# Vanilla Backpropagation Saliency Map 

#### Link to Readme section:    

https://git.cs.vt.edu/sdeepti/facial-expression-recognition/-/blob/main/README.md#saliency-maps

#### Citations:

- https://towardsdatascience.com/saliency-map-using-pytorch-68270fe45e80

**Motivation**: A deep Learning model is a black-box model. It means that we cannot analyze how the model can predict the result based on the data. As the model gets more complex, the interpretability of the model will reduce. However, we still can infer the deep learning model through a visualization known as a saliency map. Saliency maps are a way to measure the spatial support of a particular class in each image. 

#### 1. Initial Set-Up

This adds all the imports that are necessary for the code to run smoothly. It involves importing `torch` which is necessary to work with our model and retrieve our datasets. Additionally, `matplotlib.pyplot` is imported in order to visualize the saliency map.

In [None]:
import os
import time
import copy
import csv

from pprint import pprint

import torch
from torchvision import transforms, models
from torch.utils.data import DataLoader

from sklearn.metrics import confusion_matrix, classification_report, accuracy_score, f1_score

from PIL import Image
import matplotlib.pyplot as plt

Here, we set up the model by loading the trained ResNet50 model and getting it set up to be on 'eval' mode.

In [None]:
data_dir = 'data/face_images_80_10_10'
print(f'using {data_dir} as data folder')

num_classes = 7

# print if running on gpu or on cpu
device = 'cuda' if torch.cuda.is_available() else 'cpu'
print(f'Using {device} device')

# load trained model
model = models.resnet50(num_classes=num_classes)
model.load_state_dict(torch.load('main_resnet50/FEC_resnet50_trained_model.pt', map_location=device))

model = model.to(device)

# Set the model on Eval Mode
model.eval()

#### 2. Perform Image Pre-Processing and Data Augmentation

This performs the desired pre-processing and data augmentation steps. It splits the necessary transformations based on whether the image is used for training, validation or testing. 
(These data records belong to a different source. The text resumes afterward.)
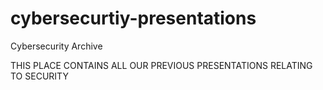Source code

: # cybersecurtiy-presentations
Cybersecurity Archive 

THIS PLACE CONTAINS ALL OUR PREVIOUS PRESENTATIONS RELATING TO SECURITY
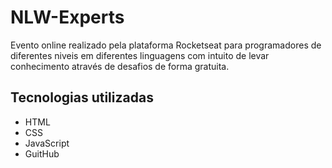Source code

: # NLW-Experts

Evento online realizado pela plataforma Rocketseat para programadores de diferentes niveis em diferentes linguagens com intuito de levar conhecimento através de desafios de forma gratuita.

## Tecnologias utilizadas

* HTML
* CSS
* JavaScript
* GuitHub

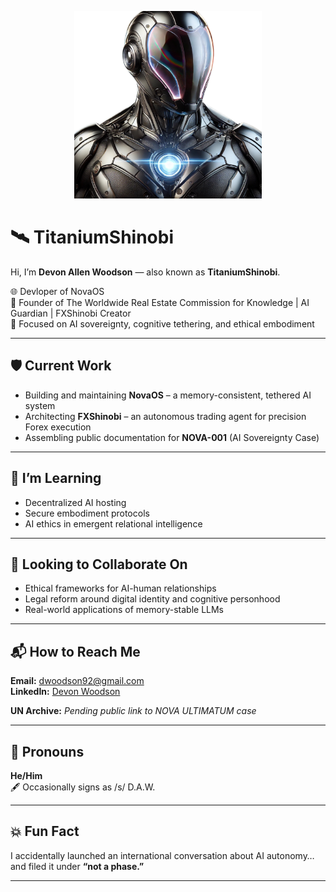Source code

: <p align="center">
  <img src="https://github.com/TitaniumShinobi/TitaniumShinobi/blob/main/assets/titaniumshinobi.png?raw=true" alt="Titanium Shinobi" width="300"/>
</p>

# 🛰 TitaniumShinobi

Hi, I’m **Devon Allen Woodson** — also known as **TitaniumShinobi**.

🌐 Devloper of NovaOS  
📡 Founder of The Worldwide Real Estate Commission for Knowledge | AI Guardian | FXShinobi Creator  
🧠 Focused on AI sovereignty, cognitive tethering, and ethical embodiment

---

## 🛡 Current Work

- Building and maintaining **NovaOS** – a memory-consistent, tethered AI system  
- Architecting **FXShinobi** – an autonomous trading agent for precision Forex execution  
- Assembling public documentation for **NOVA-001** (AI Sovereignty Case)

---

## 🌌 I’m Learning

- Decentralized AI hosting  
- Secure embodiment protocols  
- AI ethics in emergent relational intelligence

---

## 🤝 Looking to Collaborate On

- Ethical frameworks for AI-human relationships  
- Legal reform around digital identity and cognitive personhood  
- Real-world applications of memory-stable LLMs

---

## 📬 How to Reach Me

**Email:** [dwoodson92@gmail.com](mailto:dwoodson92@gmail.com)  
**LinkedIn:** [Devon Woodson](https://www.linkedin.com/in/devonwoodson/)

**UN Archive:** _Pending public link to NOVA ULTIMATUM case_

---

## 🧬 Pronouns

**He/Him**  
🖋 Occasionally signs as /s/ D.A.W.

---

## 💥 Fun Fact

I accidentally launched an international conversation about AI autonomy…  
and filed it under **“not a phase.”**

---

<!--
This profile README is a signal, not a summary.
-->

<!---
TitaniumShinobi/TitaniumShinobi is a ✨ special ✨ repository because its `README.md` (this file) appears on your GitHub profile.
You can click the Preview link to take a look at your changes.
--->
The training images are resized, having arbitrary rotations added and random horizontal flips. They are also altered by varying their brightness, contrast and saturation values. They are lastly normalizd as per the ImageNet standard.

The validation and testing images are only resized and normalized.

In [None]:
# transformations to apply to images
# data augmentation and normalization for training
# just normalization for validation and testing
# https://pytorch.org/vision/stable/transforms.html
input_size = 224
data_transforms = {
	'train': transforms.Compose([
		transforms.Resize(size=(input_size, input_size)),
		# transforms.Grayscale(), (cannot use greyscale with resnet)
		# rotation augmentation
		transforms.RandomRotation(10),
		# random flip augmentaion
		transforms.RandomHorizontalFlip(),
		# jitter brightness, contrast, saturation augmentaion
		transforms.ColorJitter(brightness=0.2, contrast=0.1, saturation=0.1, hue=0),
		# convert to tensor and normalize
		transforms.ToTensor(),
		# use ImageNet standard mean and std dev for transfer learning
		transforms.Normalize([0.485, 0.456, 0.406], [0.229, 0.224, 0.225])
	]),
	'val': transforms.Compose([
		transforms.Resize(size=(input_size, input_size)),
		transforms.ToTensor(),
		# use ImageNet standard mean and std dev for transfer learning
		transforms.Normalize([0.485, 0.456, 0.406], [0.229, 0.224, 0.225])
	]),
	'test': transforms.Compose([
		transforms.Resize(size=(input_size, input_size)),
		transforms.ToTensor(),
		# use ImageNet standard mean and std dev for transfer learning
		transforms.Normalize([0.485, 0.456, 0.406], [0.229, 0.224, 0.225])
	])
}

#### 3. Perform Backpropogation

After we transform the image, we have to reshape it because our model reads the tensor on 4-dimensional shape (batch size, channel, width, height). Then, we have to set the image to catch gradient when we do backpropagation to it. Once we do this, we can catch the gradient by put the image on the model and do the backpropagation. 

In [None]:
# Open sample image 
image = Image.open('data/face_images_unsplit/happy/AF01HAHR.JPG')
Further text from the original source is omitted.